-- Opening Marker --

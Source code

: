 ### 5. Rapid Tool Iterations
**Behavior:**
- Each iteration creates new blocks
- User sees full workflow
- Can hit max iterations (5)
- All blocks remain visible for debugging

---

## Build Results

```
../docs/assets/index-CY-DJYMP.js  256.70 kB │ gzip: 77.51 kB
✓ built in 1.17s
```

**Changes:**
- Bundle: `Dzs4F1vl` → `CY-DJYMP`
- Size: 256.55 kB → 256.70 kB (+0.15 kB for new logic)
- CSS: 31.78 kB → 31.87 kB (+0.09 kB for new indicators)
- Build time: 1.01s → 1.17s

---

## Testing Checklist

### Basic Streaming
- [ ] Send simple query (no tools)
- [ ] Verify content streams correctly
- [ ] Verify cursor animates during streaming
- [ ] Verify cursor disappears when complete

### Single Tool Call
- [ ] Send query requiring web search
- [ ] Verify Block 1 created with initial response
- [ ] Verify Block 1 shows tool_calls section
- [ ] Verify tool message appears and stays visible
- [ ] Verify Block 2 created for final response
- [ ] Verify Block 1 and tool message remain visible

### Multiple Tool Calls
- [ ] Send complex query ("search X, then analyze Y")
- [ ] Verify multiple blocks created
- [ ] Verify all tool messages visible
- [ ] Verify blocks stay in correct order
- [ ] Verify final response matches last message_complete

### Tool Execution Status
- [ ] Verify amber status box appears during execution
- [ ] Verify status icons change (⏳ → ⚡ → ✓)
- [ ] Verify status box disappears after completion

-- Closing Marker --

Try it: Set down nothing but the lines from the one containing "- [ ] Verify Block 1 and" through the end of the entries above, exactly as written, both ends counted.

Response:
- [ ] Verify Block 1 and tool message remain visible

### Multiple Tool Calls
- [ ] Send complex query ("search X, then analyze Y")
- [ ] Verify multiple blocks created
- [ ] Verify all tool messages visible
- [ ] Verify blocks stay in correct order
- [ ] Verify final response matches last message_complete

### Tool Execution Status
- [ ] Verify amber status box appears during execution
- [ ] Verify status icons change (⏳ → ⚡ → ✓)
- [ ] Verify status box disappears after completion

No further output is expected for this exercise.